START Input for this task

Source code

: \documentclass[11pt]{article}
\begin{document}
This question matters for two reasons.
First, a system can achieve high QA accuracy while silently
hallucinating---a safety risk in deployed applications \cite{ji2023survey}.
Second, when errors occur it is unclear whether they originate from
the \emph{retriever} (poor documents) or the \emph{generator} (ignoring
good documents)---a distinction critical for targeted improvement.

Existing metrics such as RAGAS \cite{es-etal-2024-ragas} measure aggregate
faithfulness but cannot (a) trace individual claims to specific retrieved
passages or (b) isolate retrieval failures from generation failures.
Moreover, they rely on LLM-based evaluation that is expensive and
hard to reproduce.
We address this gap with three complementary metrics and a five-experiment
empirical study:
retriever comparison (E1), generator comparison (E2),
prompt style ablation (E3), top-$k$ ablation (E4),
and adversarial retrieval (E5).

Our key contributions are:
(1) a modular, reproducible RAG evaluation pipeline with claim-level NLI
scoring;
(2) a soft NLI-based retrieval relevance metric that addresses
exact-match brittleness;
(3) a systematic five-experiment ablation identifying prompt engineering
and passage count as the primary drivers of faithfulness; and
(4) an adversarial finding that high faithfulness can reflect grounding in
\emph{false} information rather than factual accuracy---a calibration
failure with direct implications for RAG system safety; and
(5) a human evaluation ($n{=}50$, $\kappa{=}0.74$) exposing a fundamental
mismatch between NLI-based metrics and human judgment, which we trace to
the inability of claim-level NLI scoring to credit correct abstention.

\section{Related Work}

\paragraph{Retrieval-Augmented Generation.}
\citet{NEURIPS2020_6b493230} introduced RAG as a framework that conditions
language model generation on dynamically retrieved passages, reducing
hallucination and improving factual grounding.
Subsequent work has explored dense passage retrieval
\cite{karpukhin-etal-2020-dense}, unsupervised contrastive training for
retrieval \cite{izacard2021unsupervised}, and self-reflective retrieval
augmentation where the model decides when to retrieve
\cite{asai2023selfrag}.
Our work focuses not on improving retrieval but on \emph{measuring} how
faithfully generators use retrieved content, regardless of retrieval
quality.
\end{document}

END Input for this task

Task prompt:
Restate the records above in full, keeping each line exactly as it stands.

Written answer:
Source code

: \documentclass[11pt]{article}
\begin{document}
This question matters for two reasons.
First, a system can achieve high QA accuracy while silently
hallucinating---a safety risk in deployed applications \cite{ji2023survey}.
Second, when errors occur it is unclear whether they originate from
the \emph{retriever} (poor documents) or the \emph{generator} (ignoring
good documents)---a distinction critical for targeted improvement.

Existing metrics such as RAGAS \cite{es-etal-2024-ragas} measure aggregate
faithfulness but cannot (a) trace individual claims to specific retrieved
passages or (b) isolate retrieval failures from generation failures.
Moreover, they rely on LLM-based evaluation that is expensive and
hard to reproduce.
We address this gap with three complementary metrics and a five-experiment
empirical study:
retriever comparison (E1), generator comparison (E2),
prompt style ablation (E3), top-$k$ ablation (E4),
and adversarial retrieval (E5).

Our key contributions are:
(1) a modular, reproducible RAG evaluation pipeline with claim-level NLI
scoring;
(2) a soft NLI-based retrieval relevance metric that addresses
exact-match brittleness;
(3) a systematic five-experiment ablation identifying prompt engineering
and passage count as the primary drivers of faithfulness; and
(4) an adversarial finding that high faithfulness can reflect grounding in
\emph{false} information rather than factual accuracy---a calibration
failure with direct implications for RAG system safety; and
(5) a human evaluation ($n{=}50$, $\kappa{=}0.74$) exposing a fundamental
mismatch between NLI-based metrics and human judgment, which we trace to
the inability of claim-level NLI scoring to credit correct abstention.

\section{Related Work}

\paragraph{Retrieval-Augmented Generation.}
\citet{NEURIPS2020_6b493230} introduced RAG as a framework that conditions
language model generation on dynamically retrieved passages, reducing
hallucination and improving factual grounding.
Subsequent work has explored dense passage retrieval
\cite{karpukhin-etal-2020-dense}, unsupervised contrastive training for
retrieval \cite{izacard2021unsupervised}, and self-reflective retrieval
augmentation where the model decides when to retrieve
\cite{asai2023selfrag}.
Our work focuses not on improving retrieval but on \emph{measuring} how
faithfully generators use retrieved content, regardless of retrieval
quality.
\end{document}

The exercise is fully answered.